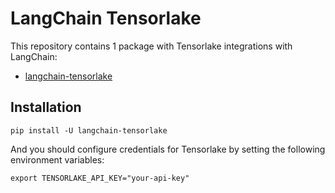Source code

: # LangChain Tensorlake

This repository contains 1 package with Tensorlake integrations with LangChain:

- [langchain-tensorlake](https://pypi.org/project/langchain-tensorlake/)

## Installation

```
pip install -U langchain-tensorlake
```

And you should configure credentials for Tensorlake by setting the following environment variables:
```
export TENSORLAKE_API_KEY="your-api-key"
```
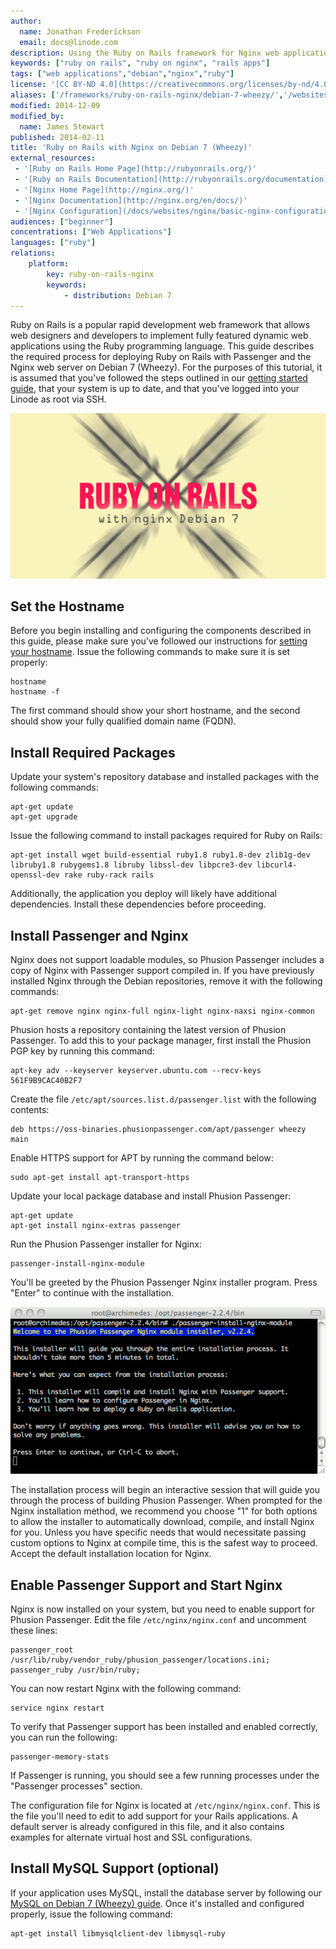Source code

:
 ```yaml
---
author:
  name: Jonathan Frederickson
  email: docs@linode.com
description: Using the Ruby on Rails framework for Nginx web applications on Debian 7
keywords: ["ruby on rails", "ruby on nginx", "rails apps"]
tags: ["web applications","debian","nginx","ruby"]
license: '[CC BY-ND 4.0](https://creativecommons.org/licenses/by-nd/4.0)'
aliases: ['/frameworks/ruby-on-rails-nginx/debian-7-wheezy/','/websites/ror/ruby-on-rails-with-nginx-on-debian-7-wheezy/']
modified: 2014-12-09
modified_by:
  name: James Stewart
published: 2014-02-11
title: 'Ruby on Rails with Nginx on Debian 7 (Wheezy)'
external_resources:
 - '[Ruby on Rails Home Page](http://rubyonrails.org/)'
 - '[Ruby on Rails Documentation](http://rubyonrails.org/documentation)'
 - '[Nginx Home Page](http://nginx.org/)'
 - '[Nginx Documentation](http://nginx.org/en/docs/)'
 - '[Nginx Configuration](/docs/websites/nginx/basic-nginx-configuration)'
audiences: ["beginner"]
concentrations: ["Web Applications"]
languages: ["ruby"]
relations:
    platform:
        key: ruby-on-rails-nginx
        keywords:
            - distribution: Debian 7
---
```


Ruby on Rails is a popular rapid development web framework that allows web designers and developers to implement fully featured dynamic web applications using the Ruby programming language. This guide describes the required process for deploying Ruby on Rails with Passenger and the Nginx web server on Debian 7 (Wheezy). For the purposes of this tutorial, it is assumed that you've followed the steps outlined in our [getting started guide](/docs/getting-started/), that your system is up to date, and that you've logged into your Linode as root via SSH.

![Using the Ruby on Rails framework for Nginx web applications on Debian 7](ruby_on_rails_with_nginx_debian_7_smg.png "Using the Ruby on Rails framework for Nginx web applications on Debian 7")

## Set the Hostname

Before you begin installing and configuring the components described in this guide, please make sure you've followed our instructions for [setting your hostname](/docs/getting-started#setting-the-hostname). Issue the following commands to make sure it is set properly:

    hostname
    hostname -f

The first command should show your short hostname, and the second should show your fully qualified domain name (FQDN).

## Install Required Packages

Update your system's repository database and installed packages with the following commands:

    apt-get update
    apt-get upgrade

Issue the following command to install packages required for Ruby on Rails:

    apt-get install wget build-essential ruby1.8 ruby1.8-dev zlib1g-dev libruby1.8 rubygems1.8 libruby libssl-dev libpcre3-dev libcurl4-openssl-dev rake ruby-rack rails

Additionally, the application you deploy will likely have additional dependencies. Install these dependencies before proceeding.

## Install Passenger and Nginx

Nginx does not support loadable modules, so Phusion Passenger includes a copy of Nginx with Passenger support compiled in. If you have previously installed Nginx through the Debian repositories, remove it with the following commands:

    apt-get remove nginx nginx-full nginx-light nginx-naxsi nginx-common

Phusion hosts a repository containing the latest version of Phusion Passenger. To add this to your package manager, first install the Phusion PGP key by running this command:

    apt-key adv --keyserver keyserver.ubuntu.com --recv-keys 561F9B9CAC40B2F7

Create the file `/etc/apt/sources.list.d/passenger.list` with the following contents:

    deb https://oss-binaries.phusionpassenger.com/apt/passenger wheezy main

Enable HTTPS support for APT by running the command below:

    sudo apt-get install apt-transport-https

Update your local package database and install Phusion Passenger:

    apt-get update
    apt-get install nginx-extras passenger

Run the Phusion Passenger installer for Nginx:

    passenger-install-nginx-module

You'll be greeted by the Phusion Passenger Nginx installer program. Press "Enter" to continue with the installation.

[![Phusion Passenger nginx installer program running on Debian 7 (Wheezy).](351-01-passenger-nginx-installer.png)](351-01-passenger-nginx-installer.png)

The installation process will begin an interactive session that will guide you through the process of building Phusion Passenger. When prompted for the Nginx installation method, we recommend you choose "1" for both options to allow the installer to automatically download, compile, and install Nginx for you. Unless you have specific needs that would necessitate passing custom options to Nginx at compile time, this is the safest way to proceed. Accept the default installation location for Nginx.

## Enable Passenger Support and Start Nginx

Nginx is now installed on your system, but you need to enable support for Phusion Passenger. Edit the file `/etc/nginx/nginx.conf` and uncomment these lines:

    passenger_root /usr/lib/ruby/vendor_ruby/phusion_passenger/locations.ini;
    passenger_ruby /usr/bin/ruby;

You can now restart Nginx with the following command:

    service nginx restart

To verify that Passenger support has been installed and enabled correctly, you can run the following:

    passenger-memory-stats

If Passenger is running, you should see a few running processes under the "Passenger processes" section.

The configuration file for Nginx is located at `/etc/nginx/nginx.conf`. This is the file you'll need to edit to add support for your Rails applications. A default server is already configured in this file, and it also contains examples for alternate virtual host and SSL configurations.

## Install MySQL Support (optional)

If your application uses MySQL, install the database server by following our [MySQL on Debian 7 (Wheezy) guide](/docs/databases/mysql/debian-7-wheezy). Once it's installed and configured properly, issue the following command:

    apt-get install libmysqlclient-dev libmysql-ruby
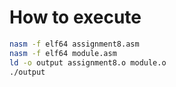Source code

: # How to execute
```bash
nasm -f elf64 assignment8.asm
nasm -f elf64 module.asm
ld -o output assignment8.o module.o
./output

```
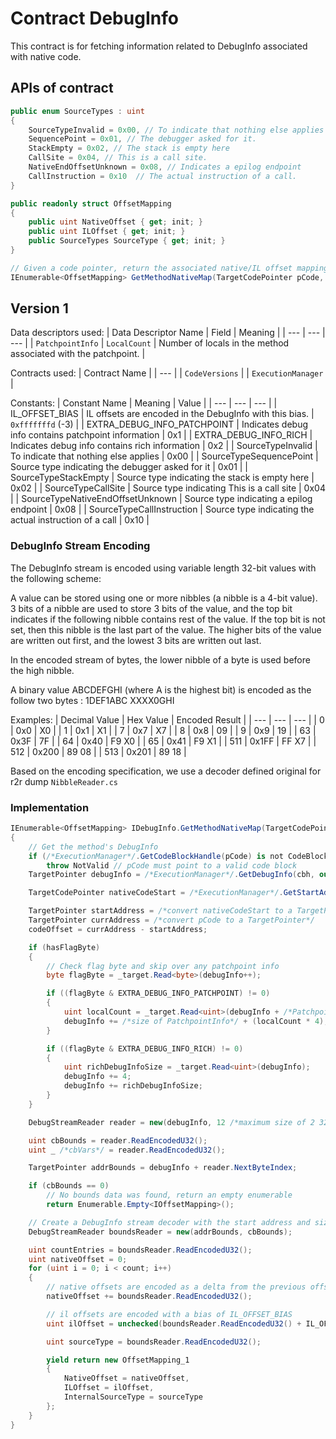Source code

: # Contract DebugInfo

This contract is for fetching information related to DebugInfo associated with native code.

## APIs of contract

```csharp
public enum SourceTypes : uint
{
    SourceTypeInvalid = 0x00, // To indicate that nothing else applies
    SequencePoint = 0x01, // The debugger asked for it.
    StackEmpty = 0x02, // The stack is empty here
    CallSite = 0x04, // This is a call site.
    NativeEndOffsetUnknown = 0x08, // Indicates a epilog endpoint
    CallInstruction = 0x10  // The actual instruction of a call.
}
```

```csharp
public readonly struct OffsetMapping
{
    public uint NativeOffset { get; init; }
    public uint ILOffset { get; init; }
    public SourceTypes SourceType { get; init; }
}
```

```csharp
// Given a code pointer, return the associated native/IL offset mapping
IEnumerable<OffsetMapping> GetMethodNativeMap(TargetCodePointer pCode, out uint codeOffset);
```

## Version 1

Data descriptors used:
| Data Descriptor Name | Field | Meaning |
| --- | --- | --- |
| `PatchpointInfo` | `LocalCount` | Number of locals in the method associated with the patchpoint. |

Contracts used:
| Contract Name |
| --- |
| `CodeVersions` |
| `ExecutionManager` |

Constants:
| Constant Name | Meaning | Value |
| --- | --- | --- |
| IL_OFFSET_BIAS | IL offsets are encoded in the DebugInfo with this bias. | `0xfffffffd` (-3) |
| EXTRA_DEBUG_INFO_PATCHPOINT | Indicates debug info contains patchpoint information | 0x1 |
| EXTRA_DEBUG_INFO_RICH | Indicates debug info contains rich information | 0x2 |
| SourceTypeInvalid | To indicate that nothing else applies | 0x00 |
| SourceTypeSequencePoint | Source type indicating the debugger asked for it | 0x01 |
| SourceTypeStackEmpty | Source type indicating the stack is empty here | 0x02 |
| SourceTypeCallSite | Source type indicating This is a call site | 0x04 |
| SourceTypeNativeEndOffsetUnknown | Source type indicating a epilog endpoint | 0x08 |
| SourceTypeCallInstruction | Source type indicating the actual instruction of a call | 0x10 |

### DebugInfo Stream Encoding

The DebugInfo stream is encoded using variable length 32-bit values with the following scheme:

A value can be stored using one or more nibbles (a nibble is a 4-bit value). 3 bits of a nibble are used to store 3 bits of the value, and the top bit indicates if  the following nibble contains rest of the value. If the top bit is not set, then this nibble is the last part of the value. The higher bits of the value are written out first, and the lowest 3 bits are written out last.

In the encoded stream of bytes, the lower nibble of a byte is used before the high nibble.

A binary value ABCDEFGHI (where A is the highest bit) is encoded as
the follow two bytes : 1DEF1ABC XXXX0GHI

Examples:
| Decimal Value | Hex Value | Encoded Result |
| --- | --- | --- |
| 0 | 0x0 | X0 |
| 1 | 0x1 | X1 |
| 7 | 0x7 | X7 |
| 8 | 0x8 | 09 |
| 9 | 0x9 | 19 |
| 63 | 0x3F | 7F |
| 64 | 0x40 | F9 X0 |
| 65 | 0x41 | F9 X1 |
| 511 | 0x1FF | FF X7 |
| 512 | 0x200 | 89 08 |
| 513 | 0x201 | 89 18 |

Based on the encoding specification, we use a decoder defined original for r2r dump `NibbleReader.cs`

### Implementation

``` csharp
IEnumerable<OffsetMapping> IDebugInfo.GetMethodNativeMap(TargetCodePointer pCode, out uint codeOffset)
{
    // Get the method's DebugInfo
    if (/*ExecutionManager*/.GetCodeBlockHandle(pCode) is not CodeBlockHandle cbh)
        throw NotValid // pCode must point to a valid code block
    TargetPointer debugInfo = /*ExecutionManager*/.GetDebugInfo(cbh, out bool hasFlagByte);

    TargetCodePointer nativeCodeStart = /*ExecutionManager*/.GetStartAddress(cbh);

    TargetPointer startAddress = /*convert nativeCodeStart to a TargetPointer*/
    TargetPointer currAddress = /*convert pCode to a TargetPointer*/
    codeOffset = currAddress - startAddress;

    if (hasFlagByte)
    {
        // Check flag byte and skip over any patchpoint info
        byte flagByte = _target.Read<byte>(debugInfo++);

        if ((flagByte & EXTRA_DEBUG_INFO_PATCHPOINT) != 0)
        {
            uint localCount = _target.Read<uint>(debugInfo + /*PatchpointInfo::LocalCount offset*/)
            debugInfo += /*size of PatchpointInfo*/ + (localCount * 4);
        }

        if ((flagByte & EXTRA_DEBUG_INFO_RICH) != 0)
        {
            uint richDebugInfoSize = _target.Read<uint>(debugInfo);
            debugInfo += 4;
            debugInfo += richDebugInfoSize;
        }
    }

    DebugStreamReader reader = new(debugInfo, 12 /*maximum size of 2 32bit ints compressed*/);

    uint cbBounds = reader.ReadEncodedU32();
    uint _ /*cbVars*/ = reader.ReadEncodedU32();

    TargetPointer addrBounds = debugInfo + reader.NextByteIndex;

    if (cbBounds == 0)
        // No bounds data was found, return an empty enumerable
        return Enumerable.Empty<IOffsetMapping>();

    // Create a DebugInfo stream decoder with the start address and size of bounds data
    DebugStreamReader boundsReader = new(addrBounds, cbBounds);

    uint countEntries = boundsReader.ReadEncodedU32();
    uint nativeOffset = 0;
    for (uint i = 0; i < count; i++)
    {
        // native offsets are encoded as a delta from the previous offset
        nativeOffset += boundsReader.ReadEncodedU32();

        // il offsets are encoded with a bias of IL_OFFSET_BIAS
        uint ilOffset = unchecked(boundsReader.ReadEncodedU32() + IL_OFFSET_BIAS);

        uint sourceType = boundsReader.ReadEncodedU32();

        yield return new OffsetMapping_1
        {
            NativeOffset = nativeOffset,
            ILOffset = ilOffset,
            InternalSourceType = sourceType
        };
    }
}
```

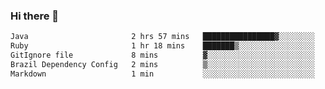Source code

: ### Hi there 👋

<!--START_SECTION:waka-->

```txt
Java                       2 hrs 57 mins   ████████████████▓░░░░░░░░   66.01 %
Ruby                       1 hr 18 mins    ███████▒░░░░░░░░░░░░░░░░░   29.07 %
GitIgnore file             8 mins          ▓░░░░░░░░░░░░░░░░░░░░░░░░   03.08 %
Brazil Dependency Config   2 mins          ▒░░░░░░░░░░░░░░░░░░░░░░░░   00.99 %
Markdown                   1 min           ░░░░░░░░░░░░░░░░░░░░░░░░░   00.56 %
```

<!--END_SECTION:waka-->

<!--
**jerry-shao/jerry-shao** is a ✨ _special_ ✨ repository because its `README.md` (this file) appears on your GitHub profile.

Here are some ideas to get you started:

- 🔭 I’m currently working on ...
- 🌱 I’m currently learning ...
- 👯 I’m looking to collaborate on ...
- 🤔 I’m looking for help with ...
- 💬 Ask me about ...
- 📫 How to reach me: ...
- 😄 Pronouns: ...
- ⚡ Fun fact: ...
-->
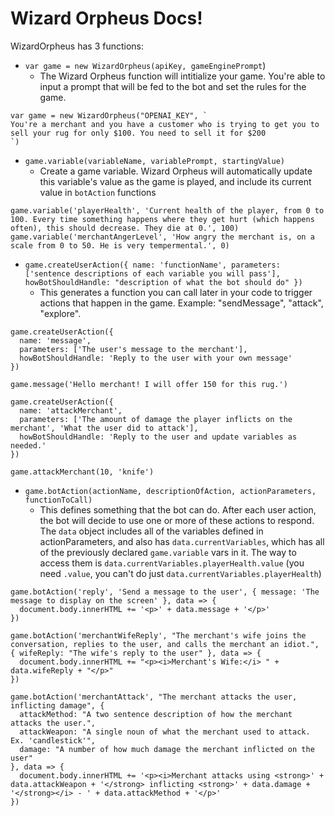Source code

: # Wizard Orpheus Docs!

WizardOrpheus has 3 functions:

- `var game = new WizardOrpheus(apiKey, gameEnginePrompt`)
  - The Wizard Orpheus function will intitialize your game. You're able to input a prompt that will be fed to the bot and set the rules for the game. 

```
var game = new WizardOrpheus("OPENAI_KEY", `
You're a merchant and you have a customer who is trying to get you to sell your rug for only $100. You need to sell it for $200
`)
```

- `game.variable(variableName, variablePrompt, startingValue)`
  - Create a game variable. Wizard Orpheus will automatically update this variable's value as the game is played, and include its current value in `botAction` functions

```
game.variable('playerHealth', 'Current health of the player, from 0 to 100. Every time something happens where they get hurt (which happens often), this should decrease. They die at 0.', 100)
game.variable('merchantAngerLevel', 'How angry the merchant is, on a scale from 0 to 50. He is very tempermental.', 0)
```

- `game.createUserAction({ name: 'functionName', parameters: ['sentence descriptions of each variable you will pass'], howBotShouldHandle: "description of what the bot should do" })`
  - This generates a function you can call later in your code to trigger actions that happen in the game. Example: "sendMessage", "attack", "explore".

```
game.createUserAction({
  name: 'message',
  parameters: ['The user's message to the merchant'],
  howBotShouldHandle: 'Reply to the user with your own message'
})

game.message('Hello merchant! I will offer 150 for this rug.')

game.createUserAction({
  name: 'attackMerchant',
  parameters: ['The amount of damage the player inflicts on the merchant', 'What the user did to attack'],
  howBotShouldHandle: 'Reply to the user and update variables as needed.'
})

game.attackMerchant(10, 'knife')
```

- `game.botAction(actionName, descriptionOfAction, actionParameters, functionToCall)`
  - This defines something that the bot can do. After each user action, the bot will decide to use one or more of these actions to respond. The `data` object includes all of the variables defined in actionParameters, and also has `data.currentVariables`, which has all of the previously declared `game.variable` vars in it. The way to access them is `data.currentVariables.playerHealth.value` (you need `.value`, you can't do just `data.currentVariables.playerHealth`)

```
game.botAction('reply', 'Send a message to the user', { message: 'The message to display on the screen' }, data => {
  document.body.innerHTML += '<p>' + data.message + '</p>'
})

game.botAction('merchantWifeReply', "The merchant's wife joins the conversation, replies to the user, and calls the merchant an idiot.", { wifeReply: "The wife's reply to the user" }, data => {
  document.body.innerHTML += "<p><i>Merchant's Wife:</i> " + data.wifeReply + "</p>"
})

game.botAction('merchantAttack', "The merchant attacks the user, inflicting damage", {
  attackMethod: "A two sentence description of how the merchant attacks the user.",
  attackWeapon: "A single noun of what the merchant used to attack. Ex. 'candlestick'",
  damage: "A number of how much damage the merchant inflicted on the user"
}, data => {
  document.body.innerHTML += '<p><i>Merchant attacks using <strong>' + data.attackWeapon + '</strong> inflicting <strong>' + data.damage + '</strong></i> - ' + data.attackMethod + '</p>'
})
```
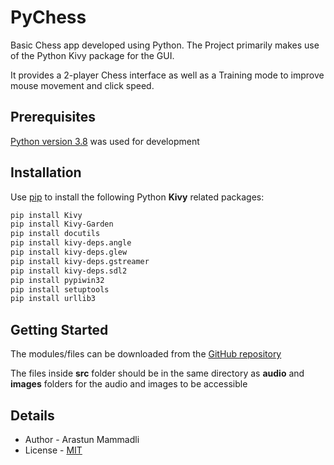 # PyChess
Basic Chess app developed using Python. The Project primarily makes 
use of the Python Kivy package for the GUI. 

It provides a 2-player Chess 
interface as well as a Training mode to improve mouse movement and click speed.

## Prerequisites
[Python version 3.8](https://www.python.org/downloads/release/python-380/) 
was used for development

## Installation
Use [pip](https://pip.pypa.io/en/stable/) to install the following Python **Kivy** related packages:

```bash
pip install Kivy
pip install Kivy-Garden
pip install docutils
pip install kivy-deps.angle
pip install kivy-deps.glew
pip install kivy-deps.gstreamer
pip install kivy-deps.sdl2
pip install pypiwin32
pip install setuptools
pip install urllib3
```

## Getting Started
The modules/files can be downloaded from the [GitHub repository](https://github.com/ArastunM/PyChess.git)

The files inside **src** folder should be in the same directory as **audio** and **images** folders 
for the audio and images to be accessible

## Details
- Author - Arastun Mammadli
- License - [MIT](LICENSE)
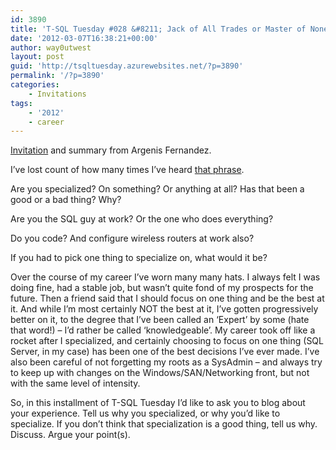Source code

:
```yaml
---
id: 3890
title: 'T-SQL Tuesday #028 &#8211; Jack of All Trades or Master of None'
date: '2012-03-07T16:38:21+00:00'
author: way0utwest
layout: post
guid: 'http://tsqltuesday.azurewebsites.net/?p=3890'
permalink: '/?p=3890'
categories:
    - Invitations
tags:
    - '2012'
    - career
---
```


[Invitation](http://sqlblog.com/blogs/argenis_fernandez/archive/2012/03/05/t-sql-tuesday-028-jack-of-all-trades-master-of-none.aspx) and summary from Argenis Fernandez.

I’ve lost count of how many times I’ve heard [that phrase](https://web.archive.org/web/20120309005835/http://en.wikipedia.org/wiki/Jack_of_all_trades,_master_of_none).

Are you specialized? On something? Or anything at all? Has that been a good or a bad thing? Why?

Are you the SQL guy at work? Or the one who does everything?

Do you code? And configure wireless routers at work also?

If you had to pick one thing to specialize on, what would it be?

Over the course of my career I’ve worn many many hats. I always felt I was doing fine, had a stable job, but wasn’t quite fond of my prospects for the future. Then a friend said that I should focus on one thing and be the best at it. And while I’m most certainly NOT the best at it, I’ve gotten progressively better on it, to the degree that I’ve been called an ‘Expert’ by some (hate that word!) – I’d rather be called ‘knowledgeable’. My career took off like a rocket after I specialized, and certainly choosing to focus on one thing (SQL Server, in my case) has been one of the best decisions I’ve ever made. I’ve also been careful of not forgetting my roots as a SysAdmin – and always try to keep up with changes on the Windows/SAN/Networking front, but not with the same level of intensity.

So, in this installment of T-SQL Tuesday I’d like to ask you to blog about your experience. Tell us why you specialized, or why you’d like to specialize. If you don’t think that specialization is a good thing, tell us why. Discuss. Argue your point(s).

= = = = = = =

**REQUIRED WORK**
Exactly restate the lines from the beginning of the data through the line with "Ruby on Rails is", and no others, keeping pictures out.

**RESULT**
Source code

: # LangChain Tensorlake

This repository contains 1 package with Tensorlake integrations with LangChain:

- [langchain-tensorlake](https://pypi.org/project/langchain-tensorlake/)

## Installation

```
pip install -U langchain-tensorlake
```

And you should configure credentials for Tensorlake by setting the following environment variables:
```
export TENSORLAKE_API_KEY="your-api-key"
```
Source code

:
 ```yaml
---
author:
  name: Jonathan Frederickson
  email: docs@linode.com
description: Using the Ruby on Rails framework for Nginx web applications on Debian 7
keywords: ["ruby on rails", "ruby on nginx", "rails apps"]
tags: ["web applications","debian","nginx","ruby"]
license: '[CC BY-ND 4.0](https://creativecommons.org/licenses/by-nd/4.0)'
aliases: ['/frameworks/ruby-on-rails-nginx/debian-7-wheezy/','/websites/ror/ruby-on-rails-with-nginx-on-debian-7-wheezy/']
modified: 2014-12-09
modified_by:
  name: James Stewart
published: 2014-02-11
title: 'Ruby on Rails with Nginx on Debian 7 (Wheezy)'
external_resources:
 - '[Ruby on Rails Home Page](http://rubyonrails.org/)'
 - '[Ruby on Rails Documentation](http://rubyonrails.org/documentation)'
 - '[Nginx Home Page](http://nginx.org/)'
 - '[Nginx Documentation](http://nginx.org/en/docs/)'
 - '[Nginx Configuration](/docs/websites/nginx/basic-nginx-configuration)'
audiences: ["beginner"]
concentrations: ["Web Applications"]
languages: ["ruby"]
relations:
    platform:
        key: ruby-on-rails-nginx
        keywords:
            - distribution: Debian 7
---
```


Ruby on Rails is a popular rapid development web framework that allows web designers and developers to implement fully featured dynamic web applications using the Ruby programming language. This guide describes the required process for deploying Ruby on Rails with Passenger and the Nginx web server on Debian 7 (Wheezy). For the purposes of this tutorial, it is assumed that you've followed the steps outlined in our [getting started guide](/docs/getting-started/), that your system is up to date, and that you've logged into your Linode as root via SSH.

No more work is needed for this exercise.